Table 1 Number of confirmed mortality events with GPS coordinates for each species on the railway through Banff and Yoho National Parks from 1995 through 2018.

Analytical methods

To identify the explanatory variables that best explained locations where mortality events occurred, we compared mortality locations to available locations at four spatial scales for each of three guilds; bears, other carnivores, and ungulates. First, we built logistic regression models with 5000 random locations distributed along the railway throughout the study area (an average of one random location every 26 m). This model assessed where animals were killed within our study area. The distribution of mortality locations could be influenced by variability in animal density over space and time. For example, the population of elk declined by 75% in about 2000 and shifted their distribution eastward in winter toward the Banff townsite4. We therefore developed additional models that compared the habitat attributes of mortality locations to paired locations on the railway within a one day’s travel. We constrained available points to occur within each of 2.5 km, 5 km, and 10 km of a mortality location to accommodate habitat use at multiple spatial scales41. We derived these scales from the daily mean (range = 3.4 km for black bears to 13.8 km for wolves) and upper 95% quantiles (range = 7.5 for black bears to 23.7 km for wolves) of movement distances from GPS-collared animal in our study area (after42). We used conditional logistic regression to compare mortality locations to paired random locations on the rail with a 1:100 ratio of cases to controls.
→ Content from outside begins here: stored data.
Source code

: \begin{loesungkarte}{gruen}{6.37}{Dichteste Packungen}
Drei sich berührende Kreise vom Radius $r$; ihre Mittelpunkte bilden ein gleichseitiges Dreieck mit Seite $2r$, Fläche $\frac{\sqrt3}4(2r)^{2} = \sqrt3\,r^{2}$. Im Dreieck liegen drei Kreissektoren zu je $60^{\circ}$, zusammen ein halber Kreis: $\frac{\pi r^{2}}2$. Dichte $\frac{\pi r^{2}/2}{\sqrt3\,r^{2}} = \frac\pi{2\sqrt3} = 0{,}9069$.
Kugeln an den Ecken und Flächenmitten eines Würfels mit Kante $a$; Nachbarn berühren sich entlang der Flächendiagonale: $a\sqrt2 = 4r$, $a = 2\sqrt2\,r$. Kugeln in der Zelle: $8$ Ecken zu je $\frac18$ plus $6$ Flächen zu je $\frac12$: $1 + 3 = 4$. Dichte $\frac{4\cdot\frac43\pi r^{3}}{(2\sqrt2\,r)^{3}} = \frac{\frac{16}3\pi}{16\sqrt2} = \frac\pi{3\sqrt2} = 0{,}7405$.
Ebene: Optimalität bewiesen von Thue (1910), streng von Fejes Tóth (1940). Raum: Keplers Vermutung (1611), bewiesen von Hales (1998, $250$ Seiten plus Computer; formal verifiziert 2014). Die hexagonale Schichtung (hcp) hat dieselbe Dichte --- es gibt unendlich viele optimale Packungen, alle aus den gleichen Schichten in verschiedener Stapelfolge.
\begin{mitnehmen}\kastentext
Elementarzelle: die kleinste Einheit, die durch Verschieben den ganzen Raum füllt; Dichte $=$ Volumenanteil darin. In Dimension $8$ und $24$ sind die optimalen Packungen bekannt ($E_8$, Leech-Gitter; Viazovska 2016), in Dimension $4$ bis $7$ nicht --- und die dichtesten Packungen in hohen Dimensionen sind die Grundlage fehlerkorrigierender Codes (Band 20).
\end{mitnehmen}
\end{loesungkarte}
We used four types of explanatory landscape variables to model the spatial characteristics of mortality events and grouped these according to animal perception of trains, channelling of animal movement, forage quality, and security from people (Table 2). Several variables pertained to more than one potential causative relationship and we offer the following hypotheses as guides to the logic of model predictions that were not mutually exclusive. We hypothesized that the ability of an animal to perceive an approaching train would reduce strike risk such that mortality rates would increase with increasing track curvature, change in elevation, posted train speed, and canopy cover. We also hypothesized that features that channel animal movement onto the railway would increase risk of collisions, predicting mortality rates would increase with topographic complexity, the amount or proximity of water, proximity of roads, and canopy closure. We hypothesized that high forage quality in the vicinity of the railway would increase animal attraction, and hence the risk of strikes, predicting positive correlations with proximity to railway sidings (where trains travel slowly such that leaking grain accumulates39) and with higher shrub cover, which provides berry-producing forage for bears and browse for ungulates. Finally, we hypothesized that strikes would increase where animals spent more time because they had high security from people in the busy valley bottoms of these protected areas, predicting that mortality would increase with distance to roads, shrub density, and canopy cover. We calculated each landscape variable at three spatial scales (with radii of 90, 210 and 390 m based on 30 m resolution base layers). We did not use larger radii for these analyses to maximize our ability to discriminate between cases and their controls (above). For each variable we selected the radius that produced the best fit to the data with all species combined to improve comparisons across guilds and analytical scales. We removed variables that were highly correlated (r > 0.6) and that had high variance inflation factors.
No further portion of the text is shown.